ODTÜ sunumunda kullanılan grafik ve görsellerin ve kaynakların birçoğunda böyle sorunlar var. Biraz çorba olmuş ve belli bir amaca uygun olarak hazırlanmış ve karşıt görüşlere ya da ifadelere hiç yer verilmemiş, meselenin tarihsel bağlamı da yok sayılmış. Bir de en büyük sorun, sunumda Türkiye’ye dair tek bir tane bile verinin olmaması. Madem memlekette bu kadar ciddi bir sorun var siz de bunu anlatabilecek yeterliliğe sahip olduğunuzu düşünerek sunumlar raporlar hazırlıyorsunuz bir iki proje de bunun için yapılsaymış. Biz de o zaman gerçekten Avustralya, Dominik Cumhuriyeti ve Sao Tome adalarında olan durumun bizde de olup olmadığını öğrenebilirdik. Bu yok ama mesela sunumda da başka raporlarda da köpeklerin saldırısına uğramış insan görselleri var. İşte bu yaklaşım düalist körlüğü besleyen bir yaklaşım. Muhtemelen benzer içerikler bakanlık yetkilileri tarafından da mevcut yasa taslağının hazırlanması için kullanılmış. Daha önce hiçbir çalışma ve proje yapmayan bakanlık bir anda bir sürü neden sayarak sokak köpekleri için plan oluşturmaya karar vermiş. Meselemiz aslında konunun ne kadar da bağlamından kopuk ve eksik bir çerçevede değerlendirildiğiyle ilgili.

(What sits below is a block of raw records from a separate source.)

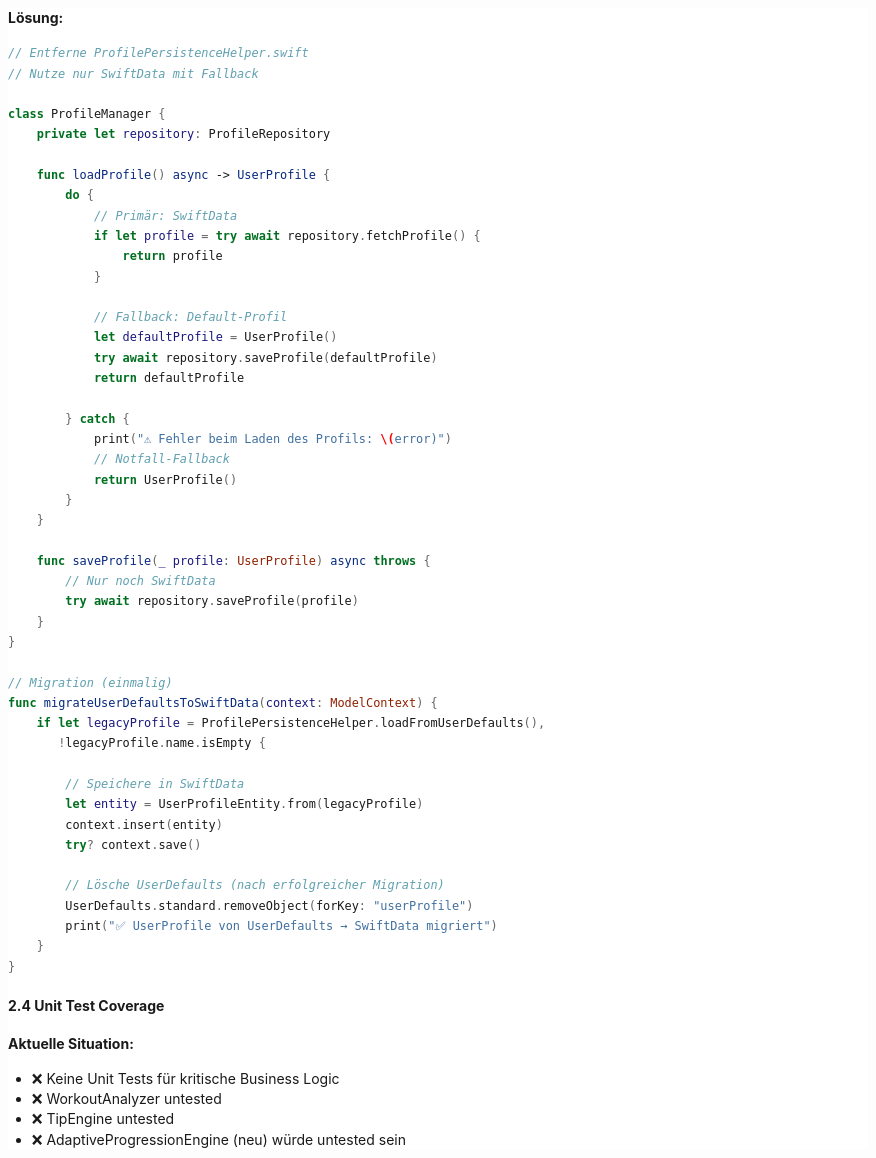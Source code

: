 **Lösung:**
```swift
// Entferne ProfilePersistenceHelper.swift
// Nutze nur SwiftData mit Fallback

class ProfileManager {
    private let repository: ProfileRepository
    
    func loadProfile() async -> UserProfile {
        do {
            // Primär: SwiftData
            if let profile = try await repository.fetchProfile() {
                return profile
            }
            
            // Fallback: Default-Profil
            let defaultProfile = UserProfile()
            try await repository.saveProfile(defaultProfile)
            return defaultProfile
            
        } catch {
            print("⚠️ Fehler beim Laden des Profils: \(error)")
            // Notfall-Fallback
            return UserProfile()
        }
    }
    
    func saveProfile(_ profile: UserProfile) async throws {
        // Nur noch SwiftData
        try await repository.saveProfile(profile)
    }
}

// Migration (einmalig)
func migrateUserDefaultsToSwiftData(context: ModelContext) {
    if let legacyProfile = ProfilePersistenceHelper.loadFromUserDefaults(),
       !legacyProfile.name.isEmpty {
        
        // Speichere in SwiftData
        let entity = UserProfileEntity.from(legacyProfile)
        context.insert(entity)
        try? context.save()
        
        // Lösche UserDefaults (nach erfolgreicher Migration)
        UserDefaults.standard.removeObject(forKey: "userProfile")
        print("✅ UserProfile von UserDefaults → SwiftData migriert")
    }
}
```

#### 2.4 Unit Test Coverage
**Aktuelle Situation:**
- ❌ Keine Unit Tests für kritische Business Logic
- ❌ WorkoutAnalyzer untested
- ❌ TipEngine untested
- ❌ AdaptiveProgressionEngine (neu) würde untested sein
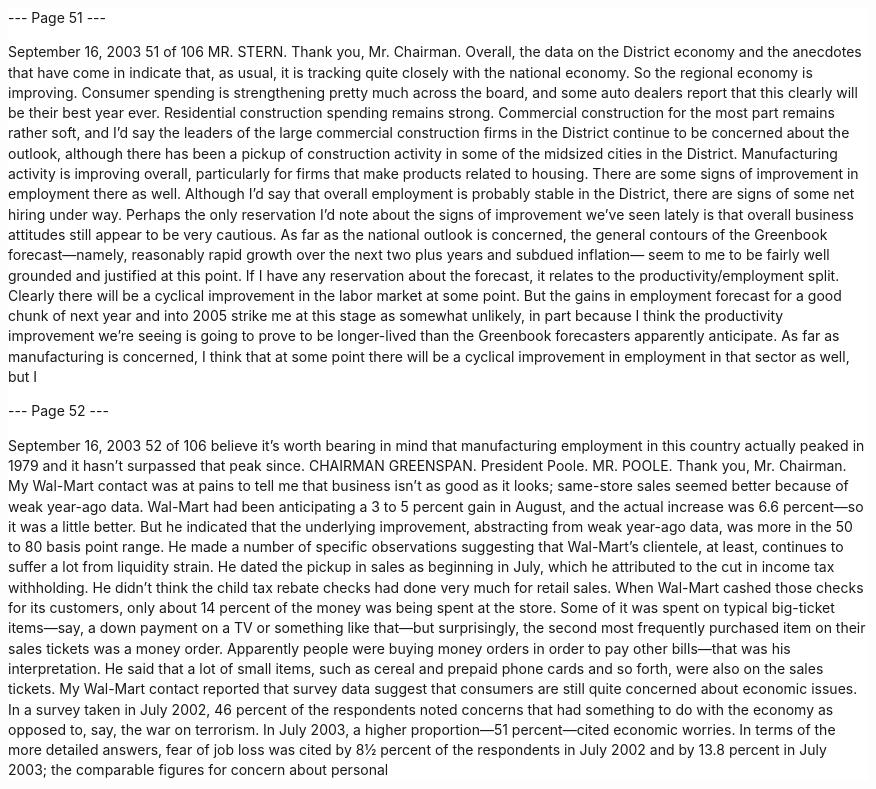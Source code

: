 --- Page 51 ---

September 16, 2003 51 of 106
MR. STERN. Thank you, Mr. Chairman. Overall, the data on the District economy and
the anecdotes that have come in indicate that, as usual, it is tracking quite closely with the
national economy. So the regional economy is improving. Consumer spending is strengthening
pretty much across the board, and some auto dealers report that this clearly will be their best year
ever. Residential construction spending remains strong. Commercial construction for the most
part remains rather soft, and I’d say the leaders of the large commercial construction firms in the
District continue to be concerned about the outlook, although there has been a pickup of
construction activity in some of the midsized cities in the District. Manufacturing activity is
improving overall, particularly for firms that make products related to housing. There are some
signs of improvement in employment there as well. Although I’d say that overall employment is
probably stable in the District, there are signs of some net hiring under way. Perhaps the only
reservation I’d note about the signs of improvement we’ve seen lately is that overall business
attitudes still appear to be very cautious.
As far as the national outlook is concerned, the general contours of the Greenbook
forecast—namely, reasonably rapid growth over the next two plus years and subdued inflation—
seem to me to be fairly well grounded and justified at this point. If I have any reservation about
the forecast, it relates to the productivity/employment split. Clearly there will be a cyclical
improvement in the labor market at some point. But the gains in employment forecast for a good
chunk of next year and into 2005 strike me at this stage as somewhat unlikely, in part because I
think the productivity improvement we’re seeing is going to prove to be longer-lived than the
Greenbook forecasters apparently anticipate. As far as manufacturing is concerned, I think that
at some point there will be a cyclical improvement in employment in that sector as well, but I

--- Page 52 ---

September 16, 2003 52 of 106
believe it’s worth bearing in mind that manufacturing employment in this country actually
peaked in 1979 and it hasn’t surpassed that peak since.
CHAIRMAN GREENSPAN. President Poole.
MR. POOLE. Thank you, Mr. Chairman. My Wal-Mart contact was at pains to tell me
that business isn’t as good as it looks; same-store sales seemed better because of weak year-ago
data. Wal-Mart had been anticipating a 3 to 5 percent gain in August, and the actual increase
was 6.6 percent—so it was a little better. But he indicated that the underlying improvement,
abstracting from weak year-ago data, was more in the 50 to 80 basis point range. He made a
number of specific observations suggesting that Wal-Mart’s clientele, at least, continues to suffer
a lot from liquidity strain. He dated the pickup in sales as beginning in July, which he attributed
to the cut in income tax withholding. He didn’t think the child tax rebate checks had done very
much for retail sales. When Wal-Mart cashed those checks for its customers, only about
14 percent of the money was being spent at the store. Some of it was spent on typical big-ticket
items—say, a down payment on a TV or something like that—but surprisingly, the second most
frequently purchased item on their sales tickets was a money order. Apparently people were
buying money orders in order to pay other bills—that was his interpretation. He said that a lot of
small items, such as cereal and prepaid phone cards and so forth, were also on the sales tickets.
My Wal-Mart contact reported that survey data suggest that consumers are still quite
concerned about economic issues. In a survey taken in July 2002, 46 percent of the respondents
noted concerns that had something to do with the economy as opposed to, say, the war on
terrorism. In July 2003, a higher proportion—51 percent—cited economic worries. In terms of
the more detailed answers, fear of job loss was cited by 8½ percent of the respondents in July
2002 and by 13.8 percent in July 2003; the comparable figures for concern about personal
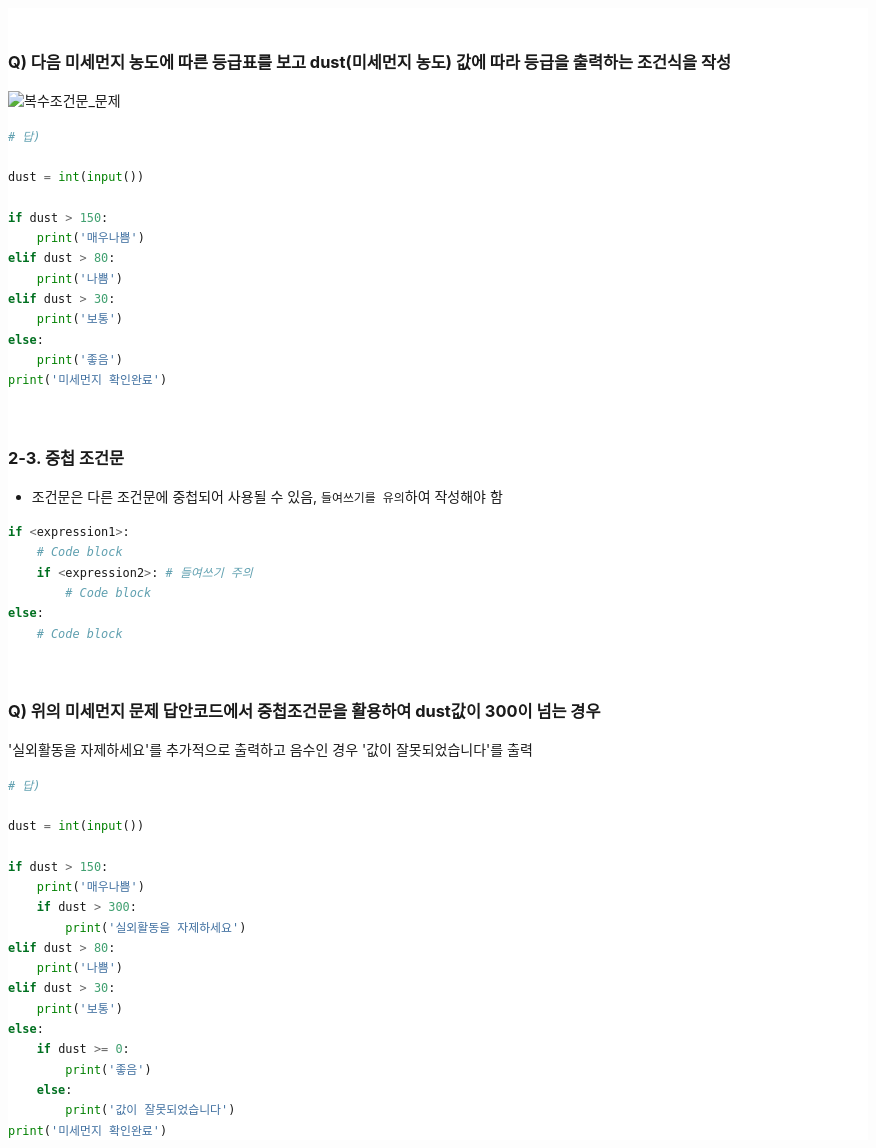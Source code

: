 <br>

### Q) 다음 미세먼지 농도에 따른 등급표를 보고 dust(미세먼지 농도) 값에 따라 등급을 출력하는 조건식을 작성

![복수조건문_문제](../assets/img/python_복수조건문_문제.png)

```python
# 답)

dust = int(input())

if dust > 150:
    print('매우나쁨')
elif dust > 80:
    print('나쁨')
elif dust > 30:
    print('보통')
else:
    print('좋음')
print('미세먼지 확인완료')
```

<br>

### 2-3. 중첩 조건문

-   조건문은 다른 조건문에 중첩되어 사용될 수 있음, `들여쓰기를 유의`하여 작성해야 함

```python
if <expression1>:
    # Code block
    if <expression2>: # 들여쓰기 주의
        # Code block
else:
    # Code block
```

<br>

### Q) 위의 미세먼지 문제 답안코드에서 중첩조건문을 활용하여 dust값이 300이 넘는 경우

'실외활동을 자제하세요'를 추가적으로 출력하고 음수인 경우 '값이 잘못되었습니다'를 출력

```python
# 답)

dust = int(input())

if dust > 150:
    print('매우나쁨')
    if dust > 300:
        print('실외활동을 자제하세요')
elif dust > 80:
    print('나쁨')
elif dust > 30:
    print('보통')
else:
    if dust >= 0:
        print('좋음')
    else:
        print('값이 잘못되었습니다')
print('미세먼지 확인완료')
```
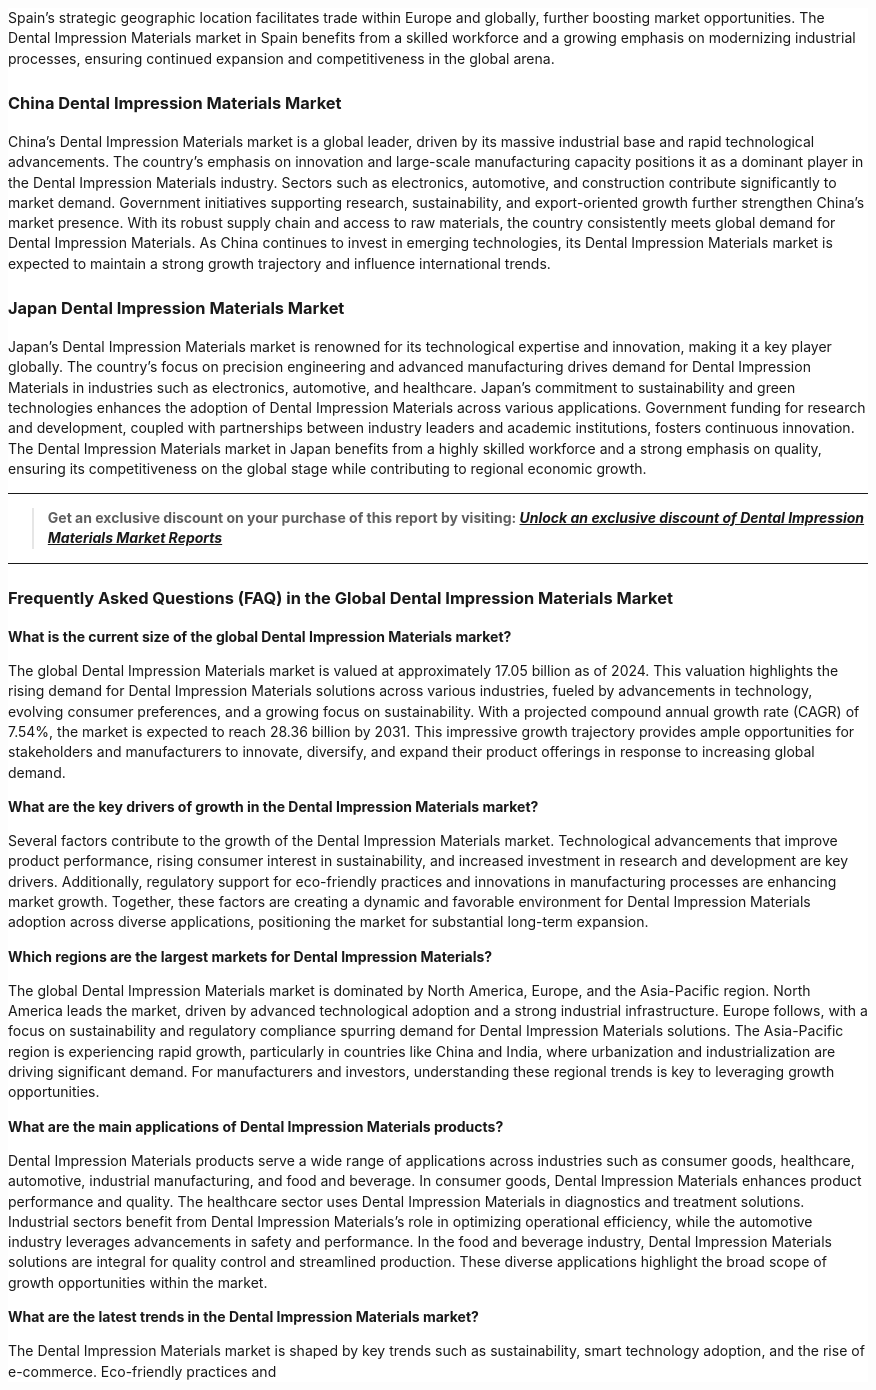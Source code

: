 Spain&rsquo;s strategic geographic location facilitates trade within Europe and globally, further boosting market opportunities. The Dental Impression Materials market in Spain benefits from a skilled workforce and a growing emphasis on modernizing industrial processes, ensuring continued expansion and competitiveness in the global arena.</p><h3>China Dental Impression Materials Market</h3><p>China&rsquo;s Dental Impression Materials market is a global leader, driven by its massive industrial base and rapid technological advancements. The country&rsquo;s emphasis on innovation and large-scale manufacturing capacity positions it as a dominant player in the Dental Impression Materials industry. Sectors such as electronics, automotive, and construction contribute significantly to market demand. Government initiatives supporting research, sustainability, and export-oriented growth further strengthen China&rsquo;s market presence. With its robust supply chain and access to raw materials, the country consistently meets global demand for Dental Impression Materials. As China continues to invest in emerging technologies, its Dental Impression Materials market is expected to maintain a strong growth trajectory and influence international trends.</p><h3>Japan Dental Impression Materials Market</h3><p>Japan&rsquo;s Dental Impression Materials market is renowned for its technological expertise and innovation, making it a key player globally. The country&rsquo;s focus on precision engineering and advanced manufacturing drives demand for Dental Impression Materials in industries such as electronics, automotive, and healthcare. Japan&rsquo;s commitment to sustainability and green technologies enhances the adoption of Dental Impression Materials across various applications. Government funding for research and development, coupled with partnerships between industry leaders and academic institutions, fosters continuous innovation. The Dental Impression Materials market in Japan benefits from a highly skilled workforce and a strong emphasis on quality, ensuring its competitiveness on the global stage while contributing to regional economic growth.</p><hr /><blockquote><p><strong>Get an exclusive discount on your purchase of this report by visiting: <em><a href="://marketresearchpulse.com/ask-for-discount/123927?utm_source=Github&amp;utm_medium=022">Unlock an exclusive discount of Dental Impression Materials Market Reports</a></em>&nbsp;</strong></p></blockquote><hr /><h3>Frequently Asked Questions (FAQ) in the Global Dental Impression Materials Market</h3><p><strong>What is the current size of the global Dental Impression Materials market?</strong></p><p>The global Dental Impression Materials market is valued at approximately 17.05 billion as of 2024. This valuation highlights the rising demand for Dental Impression Materials solutions across various industries, fueled by advancements in technology, evolving consumer preferences, and a growing focus on sustainability. With a projected compound annual growth rate (CAGR) of 7.54%, the market is expected to reach 28.36 billion by 2031. This impressive growth trajectory provides ample opportunities for stakeholders and manufacturers to innovate, diversify, and expand their product offerings in response to increasing global demand.</p><p><strong>What are the key drivers of growth in the Dental Impression Materials market?</strong></p><p>Several factors contribute to the growth of the Dental Impression Materials market. Technological advancements that improve product performance, rising consumer interest in sustainability, and increased investment in research and development are key drivers. Additionally, regulatory support for eco-friendly practices and innovations in manufacturing processes are enhancing market growth. Together, these factors are creating a dynamic and favorable environment for Dental Impression Materials adoption across diverse applications, positioning the market for substantial long-term expansion.</p><p><strong>Which regions are the largest markets for Dental Impression Materials?</strong></p><p>The global Dental Impression Materials market is dominated by North America, Europe, and the Asia-Pacific region. North America leads the market, driven by advanced technological adoption and a strong industrial infrastructure. Europe follows, with a focus on sustainability and regulatory compliance spurring demand for Dental Impression Materials solutions. The Asia-Pacific region is experiencing rapid growth, particularly in countries like China and India, where urbanization and industrialization are driving significant demand. For manufacturers and investors, understanding these regional trends is key to leveraging growth opportunities.</p><p><strong>What are the main applications of Dental Impression Materials products?</strong></p><p>Dental Impression Materials products serve a wide range of applications across industries such as consumer goods, healthcare, automotive, industrial manufacturing, and food and beverage. In consumer goods, Dental Impression Materials enhances product performance and quality. The healthcare sector uses Dental Impression Materials in diagnostics and treatment solutions. Industrial sectors benefit from Dental Impression Materials&rsquo;s role in optimizing operational efficiency, while the automotive industry leverages advancements in safety and performance. In the food and beverage industry, Dental Impression Materials solutions are integral for quality control and streamlined production. These diverse applications highlight the broad scope of growth opportunities within the market.</p><p><strong>What are the latest trends in the Dental Impression Materials market?</strong></p><p>The Dental Impression Materials market is shaped by key trends such as sustainability, smart technology adoption, and the rise of e-commerce. Eco-friendly practices and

Memlekette biyoloji, evrim, popülasyon kontrolü ve ekoloji alanında çalışan onca insan olmasına rağmen sokak hayvanlarının doğal ekosisteme olan etkisine dair dişe dokunur tek bir bilimsel içerik yok. Buna rağmen sanki her şey çok açık ve netmiş gibi, gelinen noktanın “uyutma” adı altında toplu katliam seviyesi olması gerçekten bize özgü bir durum.

Gelişmiş ülkelerden örnek veren Bangladeş ortalaması

Meselenin “modern ve gelişmiş ülkelerde sokakta köpek olmadığı” argümanına dayandırılması da oksimoron. Benzer bir durumu biz plastik atık sorununda da görüyoruz. Avrupa’daki sokakların temiz olduğu ve atık yönetim alt yapısına atfedilen yücelik de tam olarak benzer motivasyona dayanıyor. Kök sorunu tanımlamadan doğrudan karşılaştırmalar yapıp aralarında dağlar kadar fark olan ülkeler ve bölgeler arasında paralellikler kurmak bize özgü. Belki siz kendinizi o modern ülkelere ait hissediyor olabilirsiniz ama gelinen noktada ortaya çıkan pratikler maalesef sizi İngiltere ile değil daha çok burun kıvırdığınız Bangladeş, Malezya ve Hindistan kategorisine sokuyor. Çünkü gelişmiş ve modern ülke diye yaratılan mitos tek başına anlamı olan bir mitos değil. Bir sürü başka bağlamı da söz konusu. Meseleyi buradan değerlendirip konunun bağlamını kaçırmak istemiyorum ama görünen o ki bildiğiniz yanıldığınızı anlamanıza yetmiyor.

Olayın evrim ekoloji ve biyoloji bilimi camiasında tartışılan seviyesi bu. Bunun nihayetinde geldiği nokta da “topla, 1 ay bekle sonra da hepsini katlet” düzeyi. Bunu doğrudan söyleyen diğer yaklaşım da “Al evine besle” kötülüğü. Bu konu hakkında Murat Sevinç çok güzel bir yazı yazmış. Onu okumanızı öneririm.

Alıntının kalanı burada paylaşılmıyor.